Il Perù investe nel turismo rigenerativo di Ande e Amazzonia

Il Perù reinventa la propria offerta. Per staccarsi dalla consolidata immagine di destinazione archeologica il Paese investe nel turismo rigenerativo comunitario, con nuovi circuiti di cucina tradizionale e fusion e con la valorizzazione culturale del Nord, così come dell’Amazzonia più remota. “A fine 2025 siamo riusciti a raggiungere 4,1 milioni di arrivi internazionali, ottenendo una crescita del 4,1% rispetto all’annata precedente - spiega Jorge Llosa, consigliere economico e commerciale di Promperù in Italia - benché in linea generale il tasso recovery sul periodo pre-pandemico sia ancora al 78,8%, con una spesa totale pari a 5,3 miliardi di dollari.
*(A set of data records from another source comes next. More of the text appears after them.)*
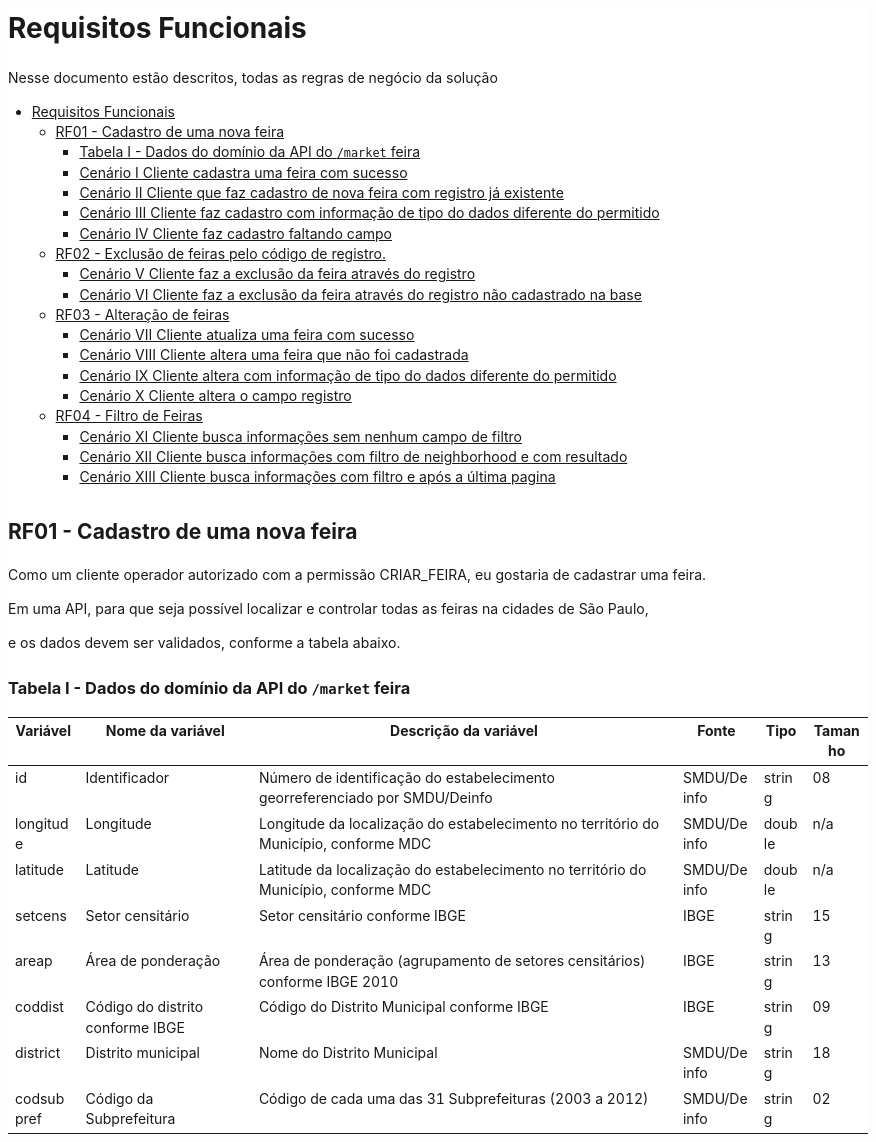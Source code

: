 # Requisitos Funcionais

Nesse documento estão descritos, todas as regras de negócio da solução

- [Requisitos Funcionais](#requisitos-funcionais)
  - [RF01 - Cadastro de uma nova feira](#rf01---cadastro-de-uma-nova-feira)
    - [Tabela I - Dados do domínio da API do `/market` feira](#tabela-i---dados-do-domínio-da-api-do-market-feira)
    - [Cenário I Cliente cadastra uma feira com sucesso](#cenário-i-cliente-cadastra-uma-feira-com-sucesso)
    - [Cenário II Cliente que faz cadastro de nova feira com registro já existente](#cenário-ii-cliente-que-faz-cadastro-de-nova-feira-com-registro-já-existente)
    - [Cenário III Cliente faz cadastro com informação de tipo do dados diferente do permitido](#cenário-iii-cliente-faz-cadastro-com-informação-de-tipo-do-dados-diferente-do-permitido)
    - [Cenário IV Cliente faz cadastro faltando campo](#cenário-iv-cliente-faz-cadastro-faltando-campo)
  - [RF02 - Exclusão de feiras pelo código de registro.](#rf02---exclusão-de-feiras-pelo-código-de-registro)
    - [Cenário V Cliente faz a exclusão da feira através do registro](#cenário-v-cliente-faz-a-exclusão-da-feira-através-do-registro)
    - [Cenário VI Cliente faz a exclusão da feira através do registro não cadastrado na base](#cenário-vi-cliente-faz-a-exclusão-da-feira-através-do-registro-não-cadastrado-na-base)
  - [RF03 - Alteração de feiras](#rf03---alteração-de-feiras)
    - [Cenário VII Cliente atualiza uma feira com sucesso](#cenário-vii-cliente-atualiza-uma-feira-com-sucesso)
    - [Cenário VIII Cliente altera uma feira que não foi cadastrada](#cenário-viii-cliente-altera-uma-feira-que-não-foi-cadastrada)
    - [Cenário IX Cliente altera com informação de tipo do dados diferente do permitido](#cenário-ix-cliente-altera-com-informação-de-tipo-do-dados-diferente-do-permitido)
    - [Cenário X Cliente altera o campo registro](#cenário-x-cliente-altera-o-campo-registro)
  - [RF04 - Filtro de Feiras](#rf04---filtro-de-feiras)
    - [Cenário XI Cliente busca informações sem nenhum campo de filtro](#cenário-xi-cliente-busca-informações-sem-nenhum-campo-de-filtro)
    - [Cenário XII Cliente busca informações com filtro de neighborhood e com resultado](#cenário-xii-cliente-busca-informações-com-filtro-de-neighborhood-e-com-resultado)
    - [Cenário XIII Cliente busca informações com filtro e após a última pagina](#cenário-xiii-cliente-busca-informações-com-filtro-e-após-a-última-pagina)

## RF01 - Cadastro de uma nova feira

Como um cliente operador autorizado com a permissão CRIAR_FEIRA, eu gostaria de cadastrar uma feira.

Em uma API, para que seja possível localizar e controlar todas as feiras na cidades de São Paulo,

e os dados devem ser validados, conforme a tabela abaixo.

### Tabela I - Dados do domínio da API do `/market` feira

| Variável     | Nome da variável                                | Descrição da variável                                                                | Fonte       | Tipo   | Tamanho |
| ------------ | ----------------------------------------------- | ------------------------------------------------------------------------------------ | ----------- | ------ | ------- |
| id           | Identificador                                   | Número de identificação do estabelecimento georreferenciado por SMDU/Deinfo          | SMDU/Deinfo | string | 08      |
| longitude         | Longitude                                       | Longitude da localização do estabelecimento no território do Município, conforme MDC | SMDU/Deinfo | double | n/a     |
| latitude          | Latitude                                        | Latitude da localização do estabelecimento no território do Município, conforme MDC  | SMDU/Deinfo | double | n/a     |
| setcens      | Setor censitário                                | Setor censitário conforme IBGE                                                       | IBGE        | string | 15      |
| areap        | Área de ponderação                              | Área de ponderação (agrupamento de setores censitários) conforme IBGE 2010           | IBGE        | string | 13      |
| coddist      | Código do distrito conforme IBGE                | Código do Distrito Municipal conforme IBGE                                           | IBGE        | string | 09      |
| district     | Distrito municipal                              | Nome do Distrito Municipal                                                           | SMDU/Deinfo | string | 18      |
| codsubpref   | Código da Subprefeitura                         | Código de cada uma das 31 Subprefeituras (2003 a 2012)                               | SMDU/Deinfo | string | 02      |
Anche il numero dei visitatori italiani risulta al momento ridimensionato, circa 60mila rispetto ai 75mila del 2019, ma essendo in costante aumento riusciamo a sviluppare più facilmente esperienze ad alto valore trasformativo sia per il turista, che per i territori”.

Altre cinque destinazioni rurali - Huancaya, Leimebamba, Maras, Quinua e Sibayo - sono state infatti incluse nella lista Unwto “Best Tourism Villages”, portando il Perù al secondo posto nel mondo con tredici villaggi complessivi, mentre la promozione dell’intera Real Ruta dos Incas punta oggi a redistribuire gli eccessivi flussi di Machu Picchu (1,5 milioni di visitatori all’anno) attraverso esperienze trekking e benessere in tutto il Paese.